| Festival de Liège
Du 19 janvier au 17 février
Un voyage au long cours
18 spectacles de 11 pays pour plus de 20.000 spectateurs
Pendant un mois, à Liège, on pourra découvrir des créations théâtrales, musicales ou dansées d'Iran, d'Inde, d'Italie, du Brésil et d'ailleurs. Tous ces spectacles, aux formes parfois déroutantes, portent un regard aiguisé sur notre époque et sont autant d'occasions d'élargir nos horizons.
Pendant un mois, à Liège, on pourra découvrir des créations théâtrales, musicales ou dansées d'Iran, d'Inde, d'Italie, du Brésil et d'ailleurs. Tous ces spectacles, aux formes parfois déroutantes, portent un regard aiguisé sur notre époque et sont autant d'occasions d'élargir nos horizons.
Découvrir les sensibilités, les manières de penser d'hommes et de femmes de différents pays à travers des spectacles rarement conventionnels, c'est ce que vous propose le Festival de Liège.
« Si les spectacles choisis portent un regard aigu sur les questions d'actualité dans un langage théâtral d'un haut niveau artistique, ils sont tous accessibles à un très large public », avertit Jean-Louis Colinet, le directeur du Festival de Liège. Et de préciser: « c'est pour cette raison d'ailleurs que tout est surtitré en français ».

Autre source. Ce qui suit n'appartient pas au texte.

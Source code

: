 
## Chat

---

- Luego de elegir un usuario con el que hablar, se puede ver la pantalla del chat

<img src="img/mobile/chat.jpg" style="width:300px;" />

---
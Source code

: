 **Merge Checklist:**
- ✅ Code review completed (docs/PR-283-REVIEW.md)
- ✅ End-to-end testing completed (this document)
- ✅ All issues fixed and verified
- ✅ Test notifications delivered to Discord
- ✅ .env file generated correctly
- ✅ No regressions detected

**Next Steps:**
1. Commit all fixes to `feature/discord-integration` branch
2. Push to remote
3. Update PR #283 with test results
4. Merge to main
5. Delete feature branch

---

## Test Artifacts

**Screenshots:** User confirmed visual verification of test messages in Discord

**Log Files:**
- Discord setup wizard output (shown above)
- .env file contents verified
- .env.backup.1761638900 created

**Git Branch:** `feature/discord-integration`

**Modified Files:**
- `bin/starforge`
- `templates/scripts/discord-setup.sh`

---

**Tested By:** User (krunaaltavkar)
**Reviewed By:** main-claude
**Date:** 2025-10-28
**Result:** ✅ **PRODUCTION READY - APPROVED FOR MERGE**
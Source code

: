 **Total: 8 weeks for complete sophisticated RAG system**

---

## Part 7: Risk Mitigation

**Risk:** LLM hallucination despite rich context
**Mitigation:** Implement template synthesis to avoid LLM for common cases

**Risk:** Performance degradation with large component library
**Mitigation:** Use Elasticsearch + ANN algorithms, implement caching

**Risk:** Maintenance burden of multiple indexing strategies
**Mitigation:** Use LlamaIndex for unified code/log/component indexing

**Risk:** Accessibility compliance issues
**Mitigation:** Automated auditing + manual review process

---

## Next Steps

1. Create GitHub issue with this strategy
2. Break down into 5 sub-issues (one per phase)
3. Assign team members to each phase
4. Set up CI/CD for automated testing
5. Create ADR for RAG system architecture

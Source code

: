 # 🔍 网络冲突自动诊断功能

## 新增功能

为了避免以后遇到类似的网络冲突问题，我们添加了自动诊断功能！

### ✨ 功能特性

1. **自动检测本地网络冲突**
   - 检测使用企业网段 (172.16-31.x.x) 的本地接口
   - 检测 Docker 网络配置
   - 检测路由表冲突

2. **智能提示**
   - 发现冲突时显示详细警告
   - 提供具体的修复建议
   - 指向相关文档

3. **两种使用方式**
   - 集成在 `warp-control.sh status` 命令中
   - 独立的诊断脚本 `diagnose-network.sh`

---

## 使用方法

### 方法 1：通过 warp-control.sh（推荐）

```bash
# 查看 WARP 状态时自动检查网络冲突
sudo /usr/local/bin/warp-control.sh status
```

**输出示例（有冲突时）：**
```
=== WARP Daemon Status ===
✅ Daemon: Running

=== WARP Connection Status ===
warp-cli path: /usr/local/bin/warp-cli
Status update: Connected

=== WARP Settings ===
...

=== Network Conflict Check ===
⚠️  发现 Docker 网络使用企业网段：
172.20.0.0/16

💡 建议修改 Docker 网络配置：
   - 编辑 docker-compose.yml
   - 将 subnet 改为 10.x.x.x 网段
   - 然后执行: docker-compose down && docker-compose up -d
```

Le festival de Liège mise donc sur des propos forts qui interpellent les gens ainsi que sur une présentation originale, parfois déroutante mais toujours de qualité. Un seul mot d'ordre: oser la découverte! Lors des précédentes éditions, plus de 20.000 personnes ont chaque fois tenté l'expérience... « On espère qu'elles seront encore plus nombreuses cette fois-ci! » s'exclame Jean-Louis Colinet.
Des exemples de ce que vous pourrez voir? « Doc. Tor », un spectacle musical russe raconte avec sarcasme et férocité l'ébranlement du système de santé en Russie. « Unter eis », du théâtre allemand, met en scène trois consultants à la fois victimes et bourreaux d'une société régie par les lois du marché. La pièce « A terrible beauty is born » et le spectacle dansé « The magic hour », deux oeuvres indiennes, posent la question de l'usurpation d'identité. Tout cela et le reste, ce sera du 19 janvier au 17 février, au Manège et dans les écuries de la Caserne Fonck, rue Ransonnet, au Hangar Saint-Luc, bd de la Constitution, et au Théâtre de la place, place de l'Yser.